Before I suffer a Wicker Man fate at the hands of a rampaging mob of enraged Tudoristas led by Hilary Mantel in all her most terrifying Thatcher-assassinating fury, please bear with me. The odd parallels between the plots of the heavyweight adaptation of a double Booker-winning modern classic, which began airing on the BBC last week, and the lightweight froth of the Beeb’s Friday night Dumas ‘reboot’, is, of course, due entirely to the fact that early modern states often had very similar structures and concerns. Hence the ever-present pressure on monarchs to perpetuate the male lines of their dynasties, the political pre-eminence of high ranking churchmen (better educated and better connected than virtually all of a nation’s aristocracy, let alone the population at large), and so forth. True, any resemblance between the brilliantly drawn Thomas Cromwell of Hilary Mantel, as realised with equal brilliance by Mark Rylance, and the ‘panto villain’ Comte de Rochefort in the Musketeers – either the original books or the current series – is purely coincidental. On the other hand, the ‘arch-fixer’ Cromwell’s multiple loyalties to the King, to Cardinal Wolsey, to the idea of religious reform, and so forth, and the BBC Rochefort’s tangled allegiances to Queen Anne and to his supposed Spanish masters, make them brothers under the skin.

This, of course, is where the similarity ends. While The Musketeers is enjoyable mindless fun, Wolf Hall is simply classic television – one of those once-in-a-generation experiences that completely change perceptions of what dramatised history on TV should be like. For example, I gather that a few disgruntled viewers took to the Twitterverse to complain that the lighting was too subdued. No; the simple fact is that the lighting on every other historical TV programme they’d ever seen was far too bright. (And if you don’t believe me, try a candlelit dinner in a really old building, or a candlelit evensong or concert in a cathedral. Or just wait for a power cut, light your own candles, and take some selfies.) Add such scrupulous attention to an authentic period ‘feel’ to subtle but brilliant acting from an outstanding cast, and a highly intelligent script that – wait for it – doesn’t tell the audience everything in easy soundbites, and assumes said audience actually has some basic level of prior historical knowledge, and you really do have TV history the way it should be made.

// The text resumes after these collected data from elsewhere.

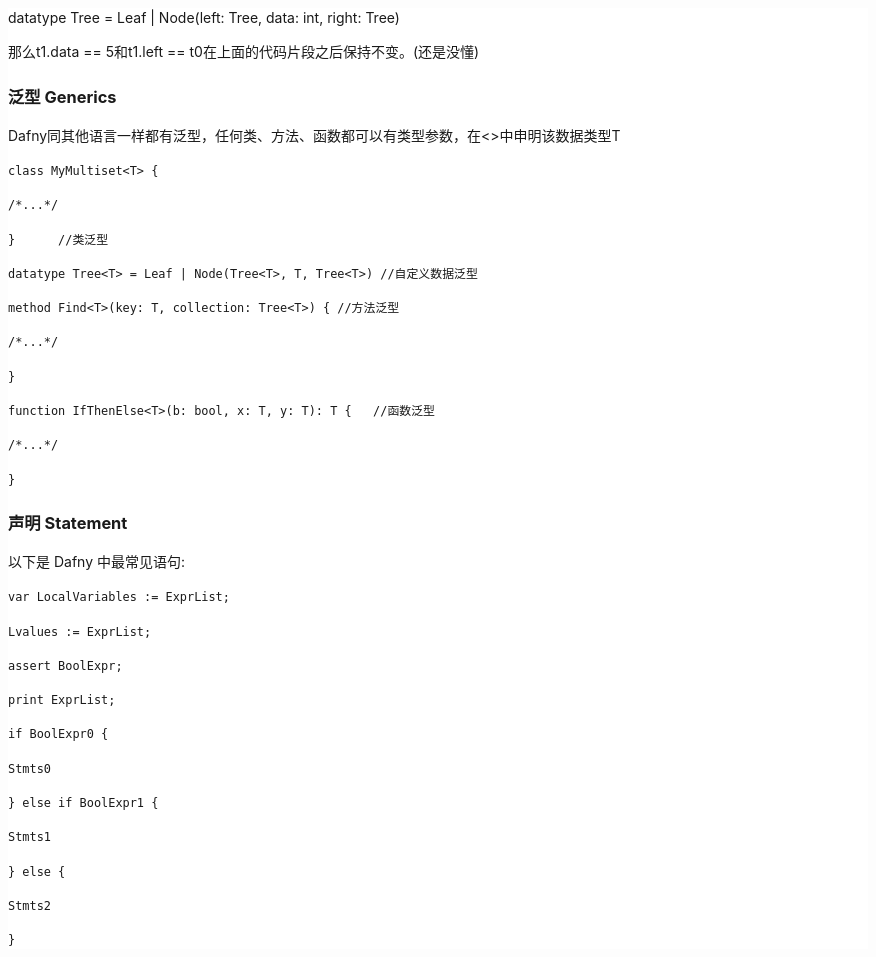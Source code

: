 datatype Tree = Leaf | Node(left: Tree, data: int, right: Tree)

那么t1.data == 5和t1.left == t0在上面的代码片段之后保持不变。(还是没懂)  

 

 

### **泛型 Generics**

Dafny同其他语言一样都有泛型，任何类、方法、函数都可以有类型参数，在<>中申明该数据类型T

`class MyMultiset<T> {`

 `/*...*/`

`}		//类泛型`



`datatype Tree<T> = Leaf | Node(Tree<T>, T, Tree<T>) //自定义数据泛型`



`method Find<T>(key: T, collection: Tree<T>) { //方法泛型`

 `/*...*/`

`}`



`function IfThenElse<T>(b: bool, x: T, y: T): T {	//函数泛型`

 `/*...*/`

`}`

  

### **声明 Statement**

以下是 Dafny 中最常见语句:

`var LocalVariables := ExprList;`

 `Lvalues := ExprList;`

 `assert BoolExpr;`

 `print ExprList;`



 `if BoolExpr0 {`

  `Stmts0`

 `} else if BoolExpr1 {`

  `Stmts1`

 `} else {`

  `Stmts2`

 `}`
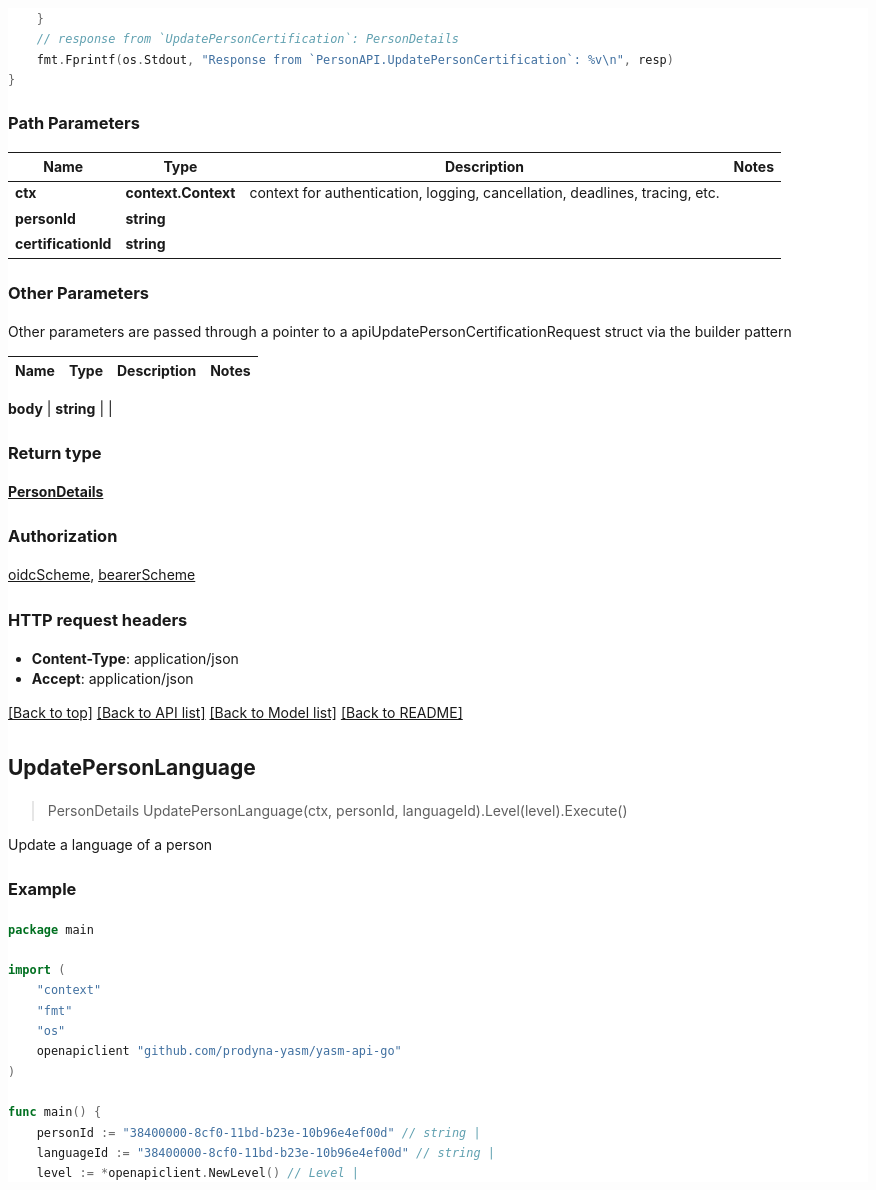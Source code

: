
 ```go
    }
    // response from `UpdatePersonCertification`: PersonDetails
    fmt.Fprintf(os.Stdout, "Response from `PersonAPI.UpdatePersonCertification`: %v\n", resp)
}
```

### Path Parameters


Name | Type | Description  | Notes
------------- | ------------- | ------------- | -------------
**ctx** | **context.Context** | context for authentication, logging, cancellation, deadlines, tracing, etc.
**personId** | **string** |  | 
**certificationId** | **string** |  | 

### Other Parameters

Other parameters are passed through a pointer to a apiUpdatePersonCertificationRequest struct via the builder pattern


Name | Type | Description  | Notes
------------- | ------------- | ------------- | -------------


 **body** | **string** |  | 

### Return type

[**PersonDetails**](PersonDetails.md)

### Authorization

[oidcScheme](../README.md#oidcScheme), [bearerScheme](../README.md#bearerScheme)

### HTTP request headers

- **Content-Type**: application/json
- **Accept**: application/json

[[Back to top]](#) [[Back to API list]](../README.md#documentation-for-api-endpoints)
[[Back to Model list]](../README.md#documentation-for-models)
[[Back to README]](../README.md)


## UpdatePersonLanguage

> PersonDetails UpdatePersonLanguage(ctx, personId, languageId).Level(level).Execute()

Update a language of a person

### Example

```go
package main

import (
    "context"
    "fmt"
    "os"
    openapiclient "github.com/prodyna-yasm/yasm-api-go"
)

func main() {
    personId := "38400000-8cf0-11bd-b23e-10b96e4ef00d" // string | 
    languageId := "38400000-8cf0-11bd-b23e-10b96e4ef00d" // string | 
    level := *openapiclient.NewLevel() // Level | 
```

The same is true of the thorny issue of factual accuracy. Both Mantel and Peter Straughan, who adapted the two books for TV, stick closely to the known facts, and especially to the known chronology. The Musketeers, on the other hand, happily drives a coach and horses – no, the entire French army artillery train – through chronological exactitude, although it has to be said, this wasn’t necessarily entirely of the writer’s making. After all, who could have known that Cardinal Richelieu would have to die twelve years early in order to take command of a time machine? Let’s just hope that, before the BBC inevitably films the forthcoming third Mantel book, The Mirror and the Light, Mark Rylance isn’t made an offer he can’t refuse and goes off to Hollywood to star in Transformers VII. Much has been made of Wolf Hall‘s one conscious departure from historical accuracy that wasn’t driven purely by budget issues (the latter including, for instance, the distinct shortage of boats on the Thames, the M25 of the sixteenth century): namely, the unduly diminished size of the actors’ codpieces. No doubt someone at the BBC took an executive decision that the risk of having delicate spinsters in rose-clad country cottages fainting at the sight of enormous protuberances, and subsequently recovering sufficiently to write indignant letters of protest to the Mail and Telegraph, was too great to contemplate. For once, I tend to agree. Having lived through the early 1970s as a teenager, and – yes – having worn the flares and ludicrously vast collars that characterised the epoch, I concede that certain fashion excesses of the past should never, ever, be portrayed on screen in their full and unadulerated awfulness. That apart, though, Wolf Hall passed pretty much every test, even if – and despite all his protestations to the contrary – Damian Lewis’s Henry VIII of 1529 really is a tad too skinny. As far as I was concerned, the ultimate ‘much respect’ moment in terms of the production’s quest for authenticity was the ZZ Top beard on the entirely mute actor playing the Papal Legate, Cardinal Campeggio. Which means someone, somewhere, knew that Cardinal Campeggio looked like this.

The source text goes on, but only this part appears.